> _TASK DIRECTIONS_
Restate the data below word for word, keeping each line intact.

> _DATASET EXCERPTS_
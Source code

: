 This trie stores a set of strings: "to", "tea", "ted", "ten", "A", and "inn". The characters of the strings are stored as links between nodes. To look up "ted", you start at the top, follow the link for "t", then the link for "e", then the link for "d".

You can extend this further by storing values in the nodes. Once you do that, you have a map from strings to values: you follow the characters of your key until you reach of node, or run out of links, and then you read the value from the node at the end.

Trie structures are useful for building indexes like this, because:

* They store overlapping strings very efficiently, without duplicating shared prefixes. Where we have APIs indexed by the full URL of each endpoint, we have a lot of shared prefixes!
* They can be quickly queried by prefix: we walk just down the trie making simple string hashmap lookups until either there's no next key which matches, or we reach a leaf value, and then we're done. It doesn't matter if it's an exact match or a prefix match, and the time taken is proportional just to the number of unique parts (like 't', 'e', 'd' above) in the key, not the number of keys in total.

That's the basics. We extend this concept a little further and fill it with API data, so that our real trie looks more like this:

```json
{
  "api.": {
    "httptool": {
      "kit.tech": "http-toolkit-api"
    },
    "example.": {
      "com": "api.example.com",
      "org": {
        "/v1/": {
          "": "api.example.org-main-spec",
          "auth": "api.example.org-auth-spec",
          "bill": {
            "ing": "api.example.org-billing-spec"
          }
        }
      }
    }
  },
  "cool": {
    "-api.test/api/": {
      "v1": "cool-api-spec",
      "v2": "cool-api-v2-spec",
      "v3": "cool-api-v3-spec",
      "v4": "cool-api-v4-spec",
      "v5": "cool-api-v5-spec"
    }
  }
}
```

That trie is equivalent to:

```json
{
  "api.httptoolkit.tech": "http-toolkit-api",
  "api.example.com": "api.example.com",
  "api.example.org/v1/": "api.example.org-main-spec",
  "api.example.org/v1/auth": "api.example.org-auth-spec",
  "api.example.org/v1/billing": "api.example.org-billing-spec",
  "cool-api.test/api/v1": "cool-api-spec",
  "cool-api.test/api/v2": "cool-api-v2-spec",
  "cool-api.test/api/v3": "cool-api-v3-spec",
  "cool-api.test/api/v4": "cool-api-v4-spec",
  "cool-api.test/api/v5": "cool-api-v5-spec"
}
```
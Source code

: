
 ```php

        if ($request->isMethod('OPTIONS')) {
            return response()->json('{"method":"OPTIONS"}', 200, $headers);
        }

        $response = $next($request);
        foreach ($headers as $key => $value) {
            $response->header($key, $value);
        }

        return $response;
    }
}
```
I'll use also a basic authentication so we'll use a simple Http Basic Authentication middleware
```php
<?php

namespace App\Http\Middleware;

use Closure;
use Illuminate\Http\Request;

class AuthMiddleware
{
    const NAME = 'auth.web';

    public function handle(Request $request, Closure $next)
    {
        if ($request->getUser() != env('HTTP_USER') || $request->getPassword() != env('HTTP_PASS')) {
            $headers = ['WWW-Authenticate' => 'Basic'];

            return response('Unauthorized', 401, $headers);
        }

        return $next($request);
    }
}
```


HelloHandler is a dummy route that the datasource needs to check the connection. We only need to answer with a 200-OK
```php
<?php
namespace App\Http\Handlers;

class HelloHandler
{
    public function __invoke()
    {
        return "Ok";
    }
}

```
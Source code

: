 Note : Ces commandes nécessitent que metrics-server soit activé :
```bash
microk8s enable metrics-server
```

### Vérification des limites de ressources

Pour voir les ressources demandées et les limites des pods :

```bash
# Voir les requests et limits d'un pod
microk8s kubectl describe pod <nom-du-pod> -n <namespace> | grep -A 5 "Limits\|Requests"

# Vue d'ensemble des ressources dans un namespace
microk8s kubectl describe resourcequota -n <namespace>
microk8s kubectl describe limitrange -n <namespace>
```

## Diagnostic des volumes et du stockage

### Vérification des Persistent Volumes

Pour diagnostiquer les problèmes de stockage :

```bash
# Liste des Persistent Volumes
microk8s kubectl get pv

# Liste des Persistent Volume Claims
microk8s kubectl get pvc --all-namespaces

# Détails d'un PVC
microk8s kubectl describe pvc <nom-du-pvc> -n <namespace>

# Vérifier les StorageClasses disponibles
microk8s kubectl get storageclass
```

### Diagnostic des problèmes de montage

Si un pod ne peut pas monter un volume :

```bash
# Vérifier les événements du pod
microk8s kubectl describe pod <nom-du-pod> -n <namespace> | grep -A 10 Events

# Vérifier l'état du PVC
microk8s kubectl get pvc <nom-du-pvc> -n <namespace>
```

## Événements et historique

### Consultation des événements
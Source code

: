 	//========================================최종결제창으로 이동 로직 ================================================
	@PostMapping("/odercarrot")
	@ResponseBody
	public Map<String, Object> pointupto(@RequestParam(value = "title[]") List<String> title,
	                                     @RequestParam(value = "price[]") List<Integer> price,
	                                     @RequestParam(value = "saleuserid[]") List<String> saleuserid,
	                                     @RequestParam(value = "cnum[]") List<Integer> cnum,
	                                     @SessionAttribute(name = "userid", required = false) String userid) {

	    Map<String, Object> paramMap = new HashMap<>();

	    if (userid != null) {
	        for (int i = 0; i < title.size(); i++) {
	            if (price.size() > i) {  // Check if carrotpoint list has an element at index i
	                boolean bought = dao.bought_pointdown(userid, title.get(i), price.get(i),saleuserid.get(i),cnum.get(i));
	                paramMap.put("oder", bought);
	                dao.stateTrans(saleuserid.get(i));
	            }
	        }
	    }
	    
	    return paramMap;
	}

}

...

> _OUTPUT BELOW_
Source code

: This trie stores a set of strings: "to", "tea", "ted", "ten", "A", and "inn". The characters of the strings are stored as links between nodes. To look up "ted", you start at the top, follow the link for "t", then the link for "e", then the link for "d".

You can extend this further by storing values in the nodes. Once you do that, you have a map from strings to values: you follow the characters of your key until you reach of node, or run out of links, and then you read the value from the node at the end.

Trie structures are useful for building indexes like this, because:

* They store overlapping strings very efficiently, without duplicating shared prefixes. Where we have APIs indexed by the full URL of each endpoint, we have a lot of shared prefixes!
* They can be quickly queried by prefix: we walk just down the trie making simple string hashmap lookups until either there's no next key which matches, or we reach a leaf value, and then we're done. It doesn't matter if it's an exact match or a prefix match, and the time taken is proportional just to the number of unique parts (like 't', 'e', 'd' above) in the key, not the number of keys in total.

That's the basics. We extend this concept a little further and fill it with API data, so that our real trie looks more like this:

```json
{
  "api.": {
    "httptool": {
      "kit.tech": "http-toolkit-api"
    },
    "example.": {
      "com": "api.example.com",
      "org": {
        "/v1/": {
          "": "api.example.org-main-spec",
          "auth": "api.example.org-auth-spec",
          "bill": {
            "ing": "api.example.org-billing-spec"
          }
        }
      }
    }
  },
  "cool": {
    "-api.test/api/": {
      "v1": "cool-api-spec",
      "v2": "cool-api-v2-spec",
      "v3": "cool-api-v3-spec",
      "v4": "cool-api-v4-spec",
      "v5": "cool-api-v5-spec"
    }
  }
}
```

That trie is equivalent to:

```json
{
  "api.httptoolkit.tech": "http-toolkit-api",
  "api.example.com": "api.example.com",
  "api.example.org/v1/": "api.example.org-main-spec",
  "api.example.org/v1/auth": "api.example.org-auth-spec",
  "api.example.org/v1/billing": "api.example.org-billing-spec",
  "cool-api.test/api/v1": "cool-api-spec",
  "cool-api.test/api/v2": "cool-api-v2-spec",
  "cool-api.test/api/v3": "cool-api-v3-spec",
  "cool-api.test/api/v4": "cool-api-v4-spec",
  "cool-api.test/api/v5": "cool-api-v5-spec"
}
```
Source code

:
 ```php

        if ($request->isMethod('OPTIONS')) {
            return response()->json('{"method":"OPTIONS"}', 200, $headers);
        }

        $response = $next($request);
        foreach ($headers as $key => $value) {
            $response->header($key, $value);
        }

        return $response;
    }
}
```
I'll use also a basic authentication so we'll use a simple Http Basic Authentication middleware
```php
<?php

namespace App\Http\Middleware;

use Closure;
use Illuminate\Http\Request;

class AuthMiddleware
{
    const NAME = 'auth.web';

    public function handle(Request $request, Closure $next)
    {
        if ($request->getUser() != env('HTTP_USER') || $request->getPassword() != env('HTTP_PASS')) {
            $headers = ['WWW-Authenticate' => 'Basic'];

            return response('Unauthorized', 401, $headers);
        }

        return $next($request);
    }
}
```


HelloHandler is a dummy route that the datasource needs to check the connection. We only need to answer with a 200-OK
```php
<?php
namespace App\Http\Handlers;

class HelloHandler
{
    public function __invoke()
    {
        return "Ok";
    }
}

```
Source code

: Note : Ces commandes nécessitent que metrics-server soit activé :
```bash
microk8s enable metrics-server
```

### Vérification des limites de ressources

Pour voir les ressources demandées et les limites des pods :

```bash
# Voir les requests et limits d'un pod
microk8s kubectl describe pod <nom-du-pod> -n <namespace> | grep -A 5 "Limits\|Requests"

# Vue d'ensemble des ressources dans un namespace
microk8s kubectl describe resourcequota -n <namespace>
microk8s kubectl describe limitrange -n <namespace>
```

## Diagnostic des volumes et du stockage

### Vérification des Persistent Volumes

Pour diagnostiquer les problèmes de stockage :

```bash
# Liste des Persistent Volumes
microk8s kubectl get pv

# Liste des Persistent Volume Claims
microk8s kubectl get pvc --all-namespaces

# Détails d'un PVC
microk8s kubectl describe pvc <nom-du-pvc> -n <namespace>

# Vérifier les StorageClasses disponibles
microk8s kubectl get storageclass
```

### Diagnostic des problèmes de montage

Si un pod ne peut pas monter un volume :

```bash
# Vérifier les événements du pod
microk8s kubectl describe pod <nom-du-pod> -n <namespace> | grep -A 10 Events

# Vérifier l'état du PVC
microk8s kubectl get pvc <nom-du-pvc> -n <namespace>
```

## Événements et historique

### Consultation des événements
Source code

: 	//========================================최종결제창으로 이동 로직 ================================================
	@PostMapping("/odercarrot")
	@ResponseBody
	public Map<String, Object> pointupto(@RequestParam(value = "title[]") List<String> title,
	                                     @RequestParam(value = "price[]") List<Integer> price,
	                                     @RequestParam(value = "saleuserid[]") List<String> saleuserid,
	                                     @RequestParam(value = "cnum[]") List<Integer> cnum,
	                                     @SessionAttribute(name = "userid", required = false) String userid) {

	    Map<String, Object> paramMap = new HashMap<>();

	    if (userid != null) {
	        for (int i = 0; i < title.size(); i++) {
	            if (price.size() > i) {  // Check if carrotpoint list has an element at index i
	                boolean bought = dao.bought_pointdown(userid, title.get(i), price.get(i),saleuserid.get(i),cnum.get(i));
	                paramMap.put("oder", bought);
	                dao.stateTrans(saleuserid.get(i));
	            }
	        }
	    }
	    
	    return paramMap;
	}

}

...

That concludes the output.